The true art of cooking lies not in the best bang for your buck but in the perfect orchestration of subtle flavors. That's where I like to play. Sure, I create high-impact dishes, but it's specials like this one that really show my range.

Like I've stated many times before, I love this time of year. It's the best of both worlds - the crest of summer's bounty leading into the wonderful flavors of autumn. I wanted to create a dish that is a culinary snapshot of this exact moment.

Since tomatoes are on the out for the year I wanted to make one last grab for them, especially with the beautiful yellow and red beefsteak tomatoes available locally from Imperial Gardens (in fact, they supplied a majority of ingredients for this special). I wanted to stuff them so I lopped off just enough of the bottom so they would lay flat and cut off the top thick enough to create a lid and allow me to scoop out the flesh. In order to keep the fresh flavor for a hot dish I sprinkled the inside with Hawaiian sea salt and baked them in the oven just enough to warm them through to order.

For the filling I lightly sauteed rock crab meat with ingredients indicative of the season like fresh yellow corn, oregano, a touch of handmade chili powder and roasted turban squash, a varietal with a flavor like the cross between a pumpkin and butternut squash named for resembling the middle eastern headdress. I also steeped the pulp and seeds from the squash in butter long enough to extract the flavor before straining and using to cook the filling.

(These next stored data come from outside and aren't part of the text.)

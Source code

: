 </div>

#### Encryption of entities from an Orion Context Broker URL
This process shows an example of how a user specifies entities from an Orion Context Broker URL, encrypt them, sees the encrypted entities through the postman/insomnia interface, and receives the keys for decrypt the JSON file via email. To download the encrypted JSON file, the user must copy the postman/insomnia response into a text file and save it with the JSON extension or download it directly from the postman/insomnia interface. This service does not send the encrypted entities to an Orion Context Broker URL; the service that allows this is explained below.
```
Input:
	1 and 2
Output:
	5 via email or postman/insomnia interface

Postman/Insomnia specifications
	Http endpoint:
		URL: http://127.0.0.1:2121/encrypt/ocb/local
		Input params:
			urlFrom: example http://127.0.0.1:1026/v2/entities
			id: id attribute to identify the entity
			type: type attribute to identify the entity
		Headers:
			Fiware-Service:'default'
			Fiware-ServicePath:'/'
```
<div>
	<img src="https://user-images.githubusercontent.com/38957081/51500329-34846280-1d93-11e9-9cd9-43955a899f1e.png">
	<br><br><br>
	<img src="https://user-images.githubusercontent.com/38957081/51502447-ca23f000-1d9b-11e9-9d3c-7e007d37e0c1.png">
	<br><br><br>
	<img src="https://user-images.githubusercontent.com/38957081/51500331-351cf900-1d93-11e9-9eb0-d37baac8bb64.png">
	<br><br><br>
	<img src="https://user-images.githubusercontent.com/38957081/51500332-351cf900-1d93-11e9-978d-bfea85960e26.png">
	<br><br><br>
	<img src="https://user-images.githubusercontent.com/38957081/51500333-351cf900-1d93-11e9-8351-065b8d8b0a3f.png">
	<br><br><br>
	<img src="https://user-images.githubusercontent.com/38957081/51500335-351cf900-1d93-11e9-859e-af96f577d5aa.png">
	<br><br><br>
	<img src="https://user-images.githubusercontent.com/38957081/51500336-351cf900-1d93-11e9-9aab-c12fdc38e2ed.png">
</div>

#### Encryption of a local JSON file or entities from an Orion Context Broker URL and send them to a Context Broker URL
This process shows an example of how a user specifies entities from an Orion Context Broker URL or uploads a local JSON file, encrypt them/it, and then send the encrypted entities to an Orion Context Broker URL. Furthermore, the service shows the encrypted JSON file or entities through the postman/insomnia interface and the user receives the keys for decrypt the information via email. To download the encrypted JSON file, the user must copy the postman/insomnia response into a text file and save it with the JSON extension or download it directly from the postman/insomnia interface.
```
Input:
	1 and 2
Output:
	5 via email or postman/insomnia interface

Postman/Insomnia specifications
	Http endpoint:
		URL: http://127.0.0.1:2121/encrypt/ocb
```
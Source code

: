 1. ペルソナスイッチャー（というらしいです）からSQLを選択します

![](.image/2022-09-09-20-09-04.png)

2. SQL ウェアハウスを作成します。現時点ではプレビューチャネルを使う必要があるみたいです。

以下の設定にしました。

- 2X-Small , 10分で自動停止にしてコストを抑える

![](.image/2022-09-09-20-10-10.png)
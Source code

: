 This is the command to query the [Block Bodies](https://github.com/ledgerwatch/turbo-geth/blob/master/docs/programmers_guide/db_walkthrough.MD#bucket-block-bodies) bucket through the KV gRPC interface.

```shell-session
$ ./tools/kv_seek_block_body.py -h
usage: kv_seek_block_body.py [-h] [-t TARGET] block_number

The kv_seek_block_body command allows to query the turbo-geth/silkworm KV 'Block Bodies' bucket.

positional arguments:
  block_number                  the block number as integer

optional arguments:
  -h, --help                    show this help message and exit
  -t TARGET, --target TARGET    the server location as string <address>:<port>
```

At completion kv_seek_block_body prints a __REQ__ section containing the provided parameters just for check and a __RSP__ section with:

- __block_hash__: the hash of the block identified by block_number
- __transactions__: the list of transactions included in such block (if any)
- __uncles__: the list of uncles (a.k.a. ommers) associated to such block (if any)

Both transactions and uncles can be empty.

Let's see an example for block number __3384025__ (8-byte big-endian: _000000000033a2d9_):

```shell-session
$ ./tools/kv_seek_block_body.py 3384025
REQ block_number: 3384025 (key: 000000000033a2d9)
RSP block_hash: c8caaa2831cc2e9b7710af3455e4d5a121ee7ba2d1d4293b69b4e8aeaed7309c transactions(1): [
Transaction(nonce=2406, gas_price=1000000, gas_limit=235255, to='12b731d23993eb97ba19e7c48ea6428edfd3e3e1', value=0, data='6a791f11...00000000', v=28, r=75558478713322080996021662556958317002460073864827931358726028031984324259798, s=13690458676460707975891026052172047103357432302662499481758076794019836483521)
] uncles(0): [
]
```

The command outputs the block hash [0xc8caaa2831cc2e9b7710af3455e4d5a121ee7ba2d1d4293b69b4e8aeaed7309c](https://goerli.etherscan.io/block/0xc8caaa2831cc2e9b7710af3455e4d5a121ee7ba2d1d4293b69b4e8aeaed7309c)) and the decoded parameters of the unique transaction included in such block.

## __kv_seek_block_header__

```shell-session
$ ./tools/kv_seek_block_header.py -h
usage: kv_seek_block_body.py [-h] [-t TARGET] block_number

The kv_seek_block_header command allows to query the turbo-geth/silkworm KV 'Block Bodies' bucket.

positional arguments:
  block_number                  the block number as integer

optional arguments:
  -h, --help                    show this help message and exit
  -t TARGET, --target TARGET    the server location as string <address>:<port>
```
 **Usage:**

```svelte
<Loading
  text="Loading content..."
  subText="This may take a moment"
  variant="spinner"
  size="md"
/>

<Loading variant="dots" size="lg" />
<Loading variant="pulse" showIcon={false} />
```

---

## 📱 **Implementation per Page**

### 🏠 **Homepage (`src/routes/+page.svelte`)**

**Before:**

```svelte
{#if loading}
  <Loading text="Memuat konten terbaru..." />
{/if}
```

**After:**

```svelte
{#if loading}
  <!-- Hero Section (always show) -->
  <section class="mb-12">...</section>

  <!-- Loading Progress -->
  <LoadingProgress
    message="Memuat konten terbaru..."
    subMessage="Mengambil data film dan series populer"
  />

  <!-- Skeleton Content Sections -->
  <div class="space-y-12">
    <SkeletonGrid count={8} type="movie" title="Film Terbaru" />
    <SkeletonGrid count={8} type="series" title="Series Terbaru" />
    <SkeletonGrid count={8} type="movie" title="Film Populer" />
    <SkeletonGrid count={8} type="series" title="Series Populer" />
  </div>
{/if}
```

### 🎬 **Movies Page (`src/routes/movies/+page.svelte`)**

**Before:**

To keep with the freshness of the main components I wanted a sauce, rather sauces, to further complement the dish. First I steamed fresh pimento chiles (yes, the kind that you find inside of the olives sunken in you martini) and then blended the deseeded flesh to make a vibrant, tangy puree. As a counter component I made a cold cream sauce by blending fresh cilantro and parsley with warm cream (so that it won't churn into butter). Both sauces create a yin and yang in flavor, color and presentation to help complete the plate.

I also wanted to keep with the waning seasonal ingredients for the drink special by utilizing the last of the available nectarines along with the (late) beginning of local blackberries.

One neglected area of cocktails that I always seem to forget about is the "punch". A punch is a drink that is comprised of many different ingredients and usually containing some form of fruit juice. To me, a punch symbolizes a festive atmosphere, something that I feel like embodies what we try to achieve at our restaurant.

For this punch I muddled four fresh blackberries (they're big this year) and then I filled the pint glass with ice, added brandy, aged rum, fresh nectarine juice and lemon juice to help cut through the sweetness. It's a tasty, refreshing beverage that creates a little party on the palate!

By the way... local ingredients aren't buzzwords; they're just the way to get the best flavor!!